Re: The Reference Concrete Syntax is not Current Practice (Was Re:

Glenn Adams (glenn@stonehand.com)
Tue, 26 Sep 95 09:10:15 EDT
Date: Mon, 25 Sep 95 23:37:27 EDT
From: Arjun Ray <aray@pipeline.com>

SGML takes no prisoners: parsing and validation are identical concepts.
Scream-and-die when something doesn't validate is the SGML way.

It may be the way of certain implementations, but it certainly need not be
case. Given that error recovery is not mentioned let alone standardized by
ISO 8879, an implementation has all the leeway it wishes to implement error
recovery. Of course, problems lurk here too, since certain lexical errors
may not be noticed at all in real SGML, e.g.:

<A HREF="foo.htm>click here</A> and <A HREF=bar.htm">click there</A>

while this might be noticed by a non-compliant parser, e.g., one that
terminates a tag with &#62; ('>') irrespective of whether it appears in
an attribute value literal.

The fragility of the Concrete Syntax reflects this, as does the
unwillingness to distinguish lexical tokenization from content model
enforcement as essentially *different* meanings of "parsing".

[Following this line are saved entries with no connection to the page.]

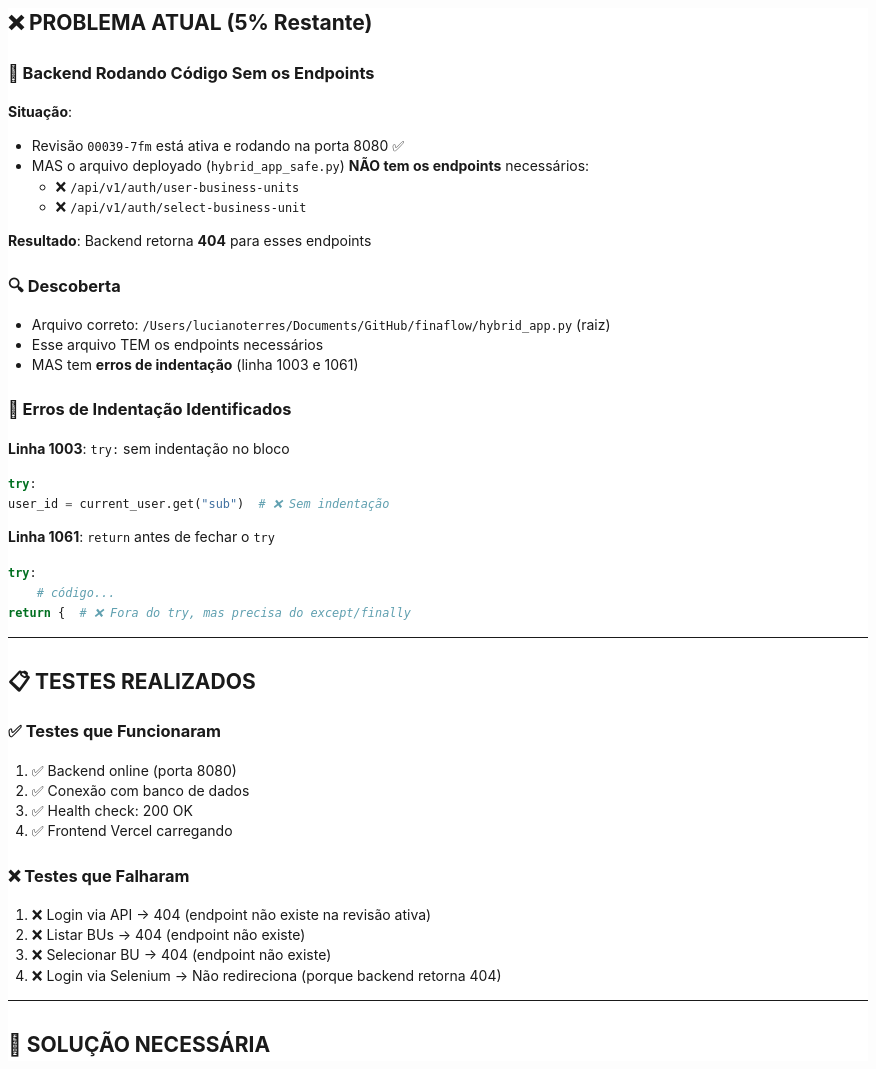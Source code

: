 ## ❌ PROBLEMA ATUAL (5% Restante)

### 🔴 Backend Rodando Código Sem os Endpoints

**Situação**:
- Revisão `00039-7fm` está ativa e rodando na porta 8080 ✅
- MAS o arquivo deployado (`hybrid_app_safe.py`) **NÃO tem os endpoints** necessários:
  - ❌ `/api/v1/auth/user-business-units`
  - ❌ `/api/v1/auth/select-business-unit`

**Resultado**: Backend retorna **404** para esses endpoints

### 🔍 Descoberta
- Arquivo correto: `/Users/lucianoterres/Documents/GitHub/finaflow/hybrid_app.py` (raiz)
- Esse arquivo TEM os endpoints necessários
- MAS tem **erros de indentação** (linha 1003 e 1061)

### 📝 Erros de Indentação Identificados

**Linha 1003**: `try:` sem indentação no bloco
```python
try:
user_id = current_user.get("sub")  # ❌ Sem indentação
```

**Linha 1061**: `return` antes de fechar o `try`
```python
try:
    # código...
return {  # ❌ Fora do try, mas precisa do except/finally
```

---

## 📋 TESTES REALIZADOS

### ✅ Testes que Funcionaram
1. ✅ Backend online (porta 8080)
2. ✅ Conexão com banco de dados
3. ✅ Health check: 200 OK
4. ✅ Frontend Vercel carregando

### ❌ Testes que Falharam
1. ❌ Login via API → 404 (endpoint não existe na revisão ativa)
2. ❌ Listar BUs → 404 (endpoint não existe)
3. ❌ Selecionar BU → 404 (endpoint não existe)
4. ❌ Login via Selenium → Não redireciona (porque backend retorna 404)

---

## 🎯 SOLUÇÃO NECESSÁRIA
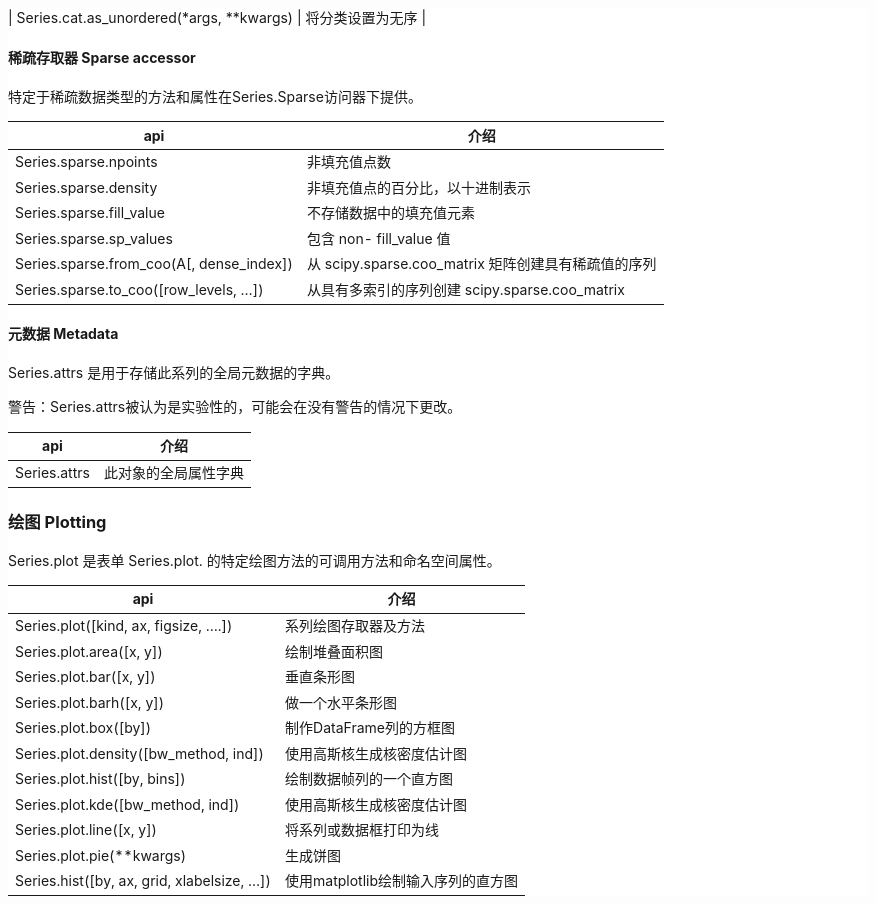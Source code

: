 | Series.cat.as_unordered(*args, **kwargs)       | 将分类设置为无序        |

#### 稀疏存取器 Sparse accessor

特定于稀疏数据类型的方法和属性在Series.Sparse访问器下提供。

| api                                      | 介绍                                     |
| ---------------------------------------- | -------------------------------------- |
| Series.sparse.npoints                    | 非填充值点数                                 |
| Series.sparse.density                    | 非填充值点的百分比，以十进制表示                       |
| Series.sparse.fill_value                 | 不存储数据中的填充值元素                           |
| Series.sparse.sp_values                  | 包含 non- fill_value 值                   |
| Series.sparse.from_coo(A[, dense_index]) | 从 scipy.sparse.coo_matrix 矩阵创建具有稀疏值的序列 |
| Series.sparse.to_coo([row_levels, …])    | 从具有多索引的序列创建 scipy.sparse.coo_matrix    |

#### 元数据 Metadata

Series.attrs 是用于存储此系列的全局元数据的字典。

警告：Series.attrs被认为是实验性的，可能会在没有警告的情况下更改。

| api          | 介绍         |
| ------------ | ---------- |
| Series.attrs | 此对象的全局属性字典 |

### 绘图 Plotting

Series.plot 是表单 Series.plot. 的特定绘图方法的可调用方法和命名空间属性。

| api                                        | 介绍                     |
| ------------------------------------------ | ---------------------- |
| Series.plot([kind, ax, figsize, ….])       | 系列绘图存取器及方法             |
| Series.plot.area([x, y])                   | 绘制堆叠面积图                |
| Series.plot.bar([x, y])                    | 垂直条形图                  |
| Series.plot.barh([x, y])                   | 做一个水平条形图               |
| Series.plot.box([by])                      | 制作DataFrame列的方框图       |
| Series.plot.density([bw_method, ind])      | 使用高斯核生成核密度估计图          |
| Series.plot.hist([by, bins])               | 绘制数据帧列的一个直方图           |
| Series.plot.kde([bw_method, ind])          | 使用高斯核生成核密度估计图          |
| Series.plot.line([x, y])                   | 将系列或数据框打印为线            |
| Series.plot.pie(**kwargs)                  | 生成饼图                   |
| Series.hist([by, ax, grid, xlabelsize, …]) | 使用matplotlib绘制输入序列的直方图 |
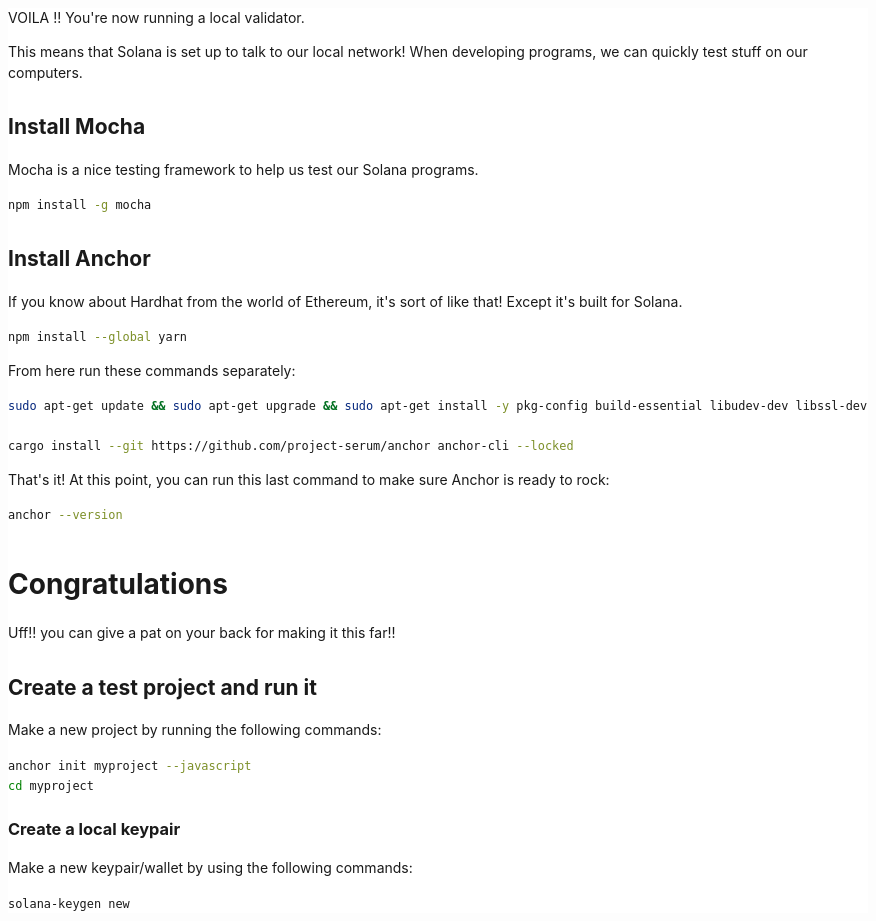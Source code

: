 VOILA !! You're now running a local validator.

This means that Solana is set up to talk to our local network! When developing programs, we can quickly test stuff on our computers.

## Install Mocha

Mocha is a nice testing framework to help us test our Solana programs.

```bash
npm install -g mocha
```

## Install Anchor

If you know about Hardhat from the world of Ethereum, it's sort of like that! Except it's built for Solana.

```bash
npm install --global yarn
```

From here run these commands separately:

```bash
sudo apt-get update && sudo apt-get upgrade && sudo apt-get install -y pkg-config build-essential libudev-dev libssl-dev

cargo install --git https://github.com/project-serum/anchor anchor-cli --locked
```

That's it! At this point, you can run this last command to make sure Anchor is ready to rock:

```bash
anchor --version
```

# Congratulations

Uff!! you can give a pat on your back for making it this far!!

## Create a test project and run it

Make a new project by running the following commands:

```bash
anchor init myproject --javascript
cd myproject
```

### Create a local keypair

Make a new keypair/wallet by using the following commands:

```bash
solana-keygen new
```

In what way is the CS more fragile than other formal languages, e.g., C++,
LISP, etc? How should/could lexical and syntactic levels be distinguished
in ISO 8879? Isn't this distinction simply an aspect of an implementation
rather than an aspect of the language? How does a language specification
like C++ distinguish this difference?

Regards,
Glenn Adams